Human Immunodeficiency Virus 1 (HIV-1) evades adaptive immunity by means of its extremely high mutation rate, which allows the HIV envelope glycoprotein to continuously escape from the action of antibodies. However, some broadly neutralizing antibodies (bNAbs) targeting specific viral regions show the ability to block the infectivity of a large number of viral variants. The discovery of these antibodies opens new avenues in anti-HIV therapy; however, they are still suboptimal tools as their amplitude of action ranges between 50% and 90% of viral variants. In this context, being able to discriminate between sensitive and resistant strains to an antibody would be of great interest for the design of optimal clinical antibody treatments and to engineer potent bNAbs for clinical use. Here, we describe a hierarchical procedure to predict the antibody neutralization efficacy of multiple viral isolates to three well-known anti-CD4bs bNAbs: VRC01, NIH45-46 and 3BNC117. Our method consists of simulating the three-dimensional binding process between the gp120 and the antibody by using Protein Energy Landscape Exploration (PELE), a Monte Carlo stochastic approach. Our results clearly indicate that the binding profiles of sensitive and resistant strains to a bNAb behave differently, showing the latter’s weaker binding profiles, that can be exploited for predicting antibody neutralization efficacy in hypermutated HIV-1 strains.

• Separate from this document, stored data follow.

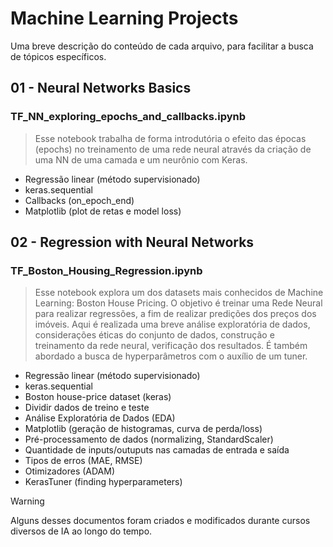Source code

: # Machine Learning Projects

Uma breve descrição do conteúdo de cada arquivo, para facilitar a busca de tópicos específicos.

## 01 - Neural Networks Basics
### TF_NN_exploring_epochs_and_callbacks.ipynb
>Esse notebook trabalha de forma introdutória o efeito das épocas (epochs) no treinamento de uma rede neural através da criação de uma NN de uma camada e um neurônio com Keras.
- Regressão linear (método supervisionado)
- keras.sequential
- Callbacks (on_epoch_end)
- Matplotlib (plot de retas e model loss)

## 02 - Regression with Neural Networks
### TF_Boston_Housing_Regression.ipynb
>Esse notebook explora um dos datasets mais conhecidos de Machine Learning: Boston House Pricing. O objetivo é treinar uma Rede Neural para realizar regressões, a fim de realizar predições dos preços dos imóveis. Aqui é realizada uma breve análise exploratória de dados, considerações éticas do conjunto de dados, construção e treinamento da rede neural, verificação dos resultados. É também abordado a busca de hyperparâmetros com o auxílio de um tuner.  
- Regressão linear (método supervisionado)
- keras.sequential
- Boston house-price dataset (keras)
- Dividir dados de treino e teste
- Análise Exploratória de Dados (EDA)
- Matplotlib (geração de histogramas, curva de perda/loss)
- Pré-processamento de dados (normalizing, StandardScaler)
- Quantidade de inputs/outuputs nas camadas de entrada e saída
- Tipos de erros (MAE, RMSE)
- Otimizadores (ADAM)
- KerasTuner (finding hyperparameters)


> [!WARNING]
> Alguns desses documentos foram criados e modificados durante cursos diversos de IA ao longo do tempo.
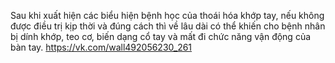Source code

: Sau khi xuất hiện các biểu hiện bệnh học của thoái hóa khớp tay, nếu không được điều trị kịp thời và đúng cách thì về lâu dài có thể khiến cho bệnh nhân bị dính khớp, teo cơ, biến dạng cổ tay và mất đi chức năng vận động của bàn tay.
https://vk.com/wall492056230_261
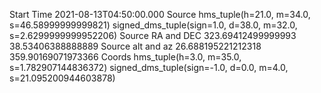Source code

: Start Time 2021-08-13T04:50:00.000
Source hms_tuple(h=21.0, m=34.0, s=46.58999999999821) signed_dms_tuple(sign=1.0, d=38.0, m=32.0, s=2.6299999999952206)
Source RA and DEC 323.69412499999993 38.53406388888889
Source alt and az 26.688195221212318 359.90169071973366
Coords hms_tuple(h=3.0, m=35.0, s=1.782907144836372) signed_dms_tuple(sign=-1.0, d=0.0, m=4.0, s=21.095200944603878)
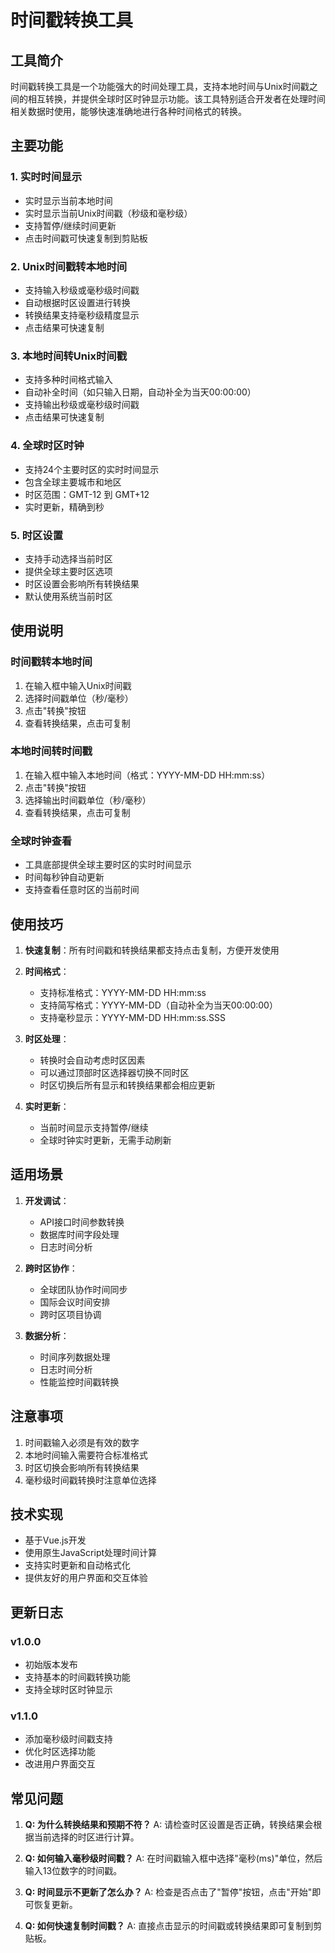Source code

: # 时间戳转换工具

## 工具简介

时间戳转换工具是一个功能强大的时间处理工具，支持本地时间与Unix时间戳之间的相互转换，并提供全球时区时钟显示功能。该工具特别适合开发者在处理时间相关数据时使用，能够快速准确地进行各种时间格式的转换。

## 主要功能

### 1. 实时时间显示
- 实时显示当前本地时间
- 实时显示当前Unix时间戳（秒级和毫秒级）
- 支持暂停/继续时间更新
- 点击时间戳可快速复制到剪贴板

### 2. Unix时间戳转本地时间
- 支持输入秒级或毫秒级时间戳
- 自动根据时区设置进行转换
- 转换结果支持毫秒级精度显示
- 点击结果可快速复制

### 3. 本地时间转Unix时间戳
- 支持多种时间格式输入
- 自动补全时间（如只输入日期，自动补全为当天00:00:00）
- 支持输出秒级或毫秒级时间戳
- 点击结果可快速复制

### 4. 全球时区时钟
- 支持24个主要时区的实时时间显示
- 包含全球主要城市和地区
- 时区范围：GMT-12 到 GMT+12
- 实时更新，精确到秒

### 5. 时区设置
- 支持手动选择当前时区
- 提供全球主要时区选项
- 时区设置会影响所有转换结果
- 默认使用系统当前时区

## 使用说明

### 时间戳转本地时间
1. 在输入框中输入Unix时间戳
2. 选择时间戳单位（秒/毫秒）
3. 点击"转换"按钮
4. 查看转换结果，点击可复制

### 本地时间转时间戳
1. 在输入框中输入本地时间（格式：YYYY-MM-DD HH:mm:ss）
2. 点击"转换"按钮
3. 选择输出时间戳单位（秒/毫秒）
4. 查看转换结果，点击可复制

### 全球时钟查看
- 工具底部提供全球主要时区的实时时间显示
- 时间每秒钟自动更新
- 支持查看任意时区的当前时间

## 使用技巧

1. **快速复制**：所有时间戳和转换结果都支持点击复制，方便开发使用

2. **时间格式**：
   - 支持标准格式：YYYY-MM-DD HH:mm:ss
   - 支持简写格式：YYYY-MM-DD（自动补全为当天00:00:00）
   - 支持毫秒显示：YYYY-MM-DD HH:mm:ss.SSS

3. **时区处理**：
   - 转换时会自动考虑时区因素
   - 可以通过顶部时区选择器切换不同时区
   - 时区切换后所有显示和转换结果都会相应更新

4. **实时更新**：
   - 当前时间显示支持暂停/继续
   - 全球时钟实时更新，无需手动刷新

## 适用场景

1. **开发调试**：
   - API接口时间参数转换
   - 数据库时间字段处理
   - 日志时间分析

2. **跨时区协作**：
   - 全球团队协作时间同步
   - 国际会议时间安排
   - 跨时区项目协调

3. **数据分析**：
   - 时间序列数据处理
   - 日志时间分析
   - 性能监控时间戳转换

## 注意事项

1. 时间戳输入必须是有效的数字
2. 本地时间输入需要符合标准格式
3. 时区切换会影响所有转换结果
4. 毫秒级时间戳转换时注意单位选择

## 技术实现

- 基于Vue.js开发
- 使用原生JavaScript处理时间计算
- 支持实时更新和自动格式化
- 提供友好的用户界面和交互体验

## 更新日志

### v1.0.0
- 初始版本发布
- 支持基本的时间戳转换功能
- 支持全球时区时钟显示

### v1.1.0
- 添加毫秒级时间戳支持
- 优化时区选择功能
- 改进用户界面交互

## 常见问题

1. **Q: 为什么转换结果和预期不符？**
   A: 请检查时区设置是否正确，转换结果会根据当前选择的时区进行计算。

2. **Q: 如何输入毫秒级时间戳？**
   A: 在时间戳输入框中选择"毫秒(ms)"单位，然后输入13位数字的时间戳。

3. **Q: 时间显示不更新了怎么办？**
   A: 检查是否点击了"暂停"按钮，点击"开始"即可恢复更新。

4. **Q: 如何快速复制时间戳？**
   A: 直接点击显示的时间戳或转换结果即可复制到剪贴板。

This research was funded by a predoctoral fellowship from the Government of Catalonia (2020FI_B2_00138 to P.A.-R.). The research was conducted under funds from the Spanish Government, grant PID2019-106370RB-I00. J.B. laboratory is funded by the Spanish Institute of Health Carlos III (ISCIII, projects PI17/01518 and PI20/00093) and by MAC Foundation (project E-C-YY-24414).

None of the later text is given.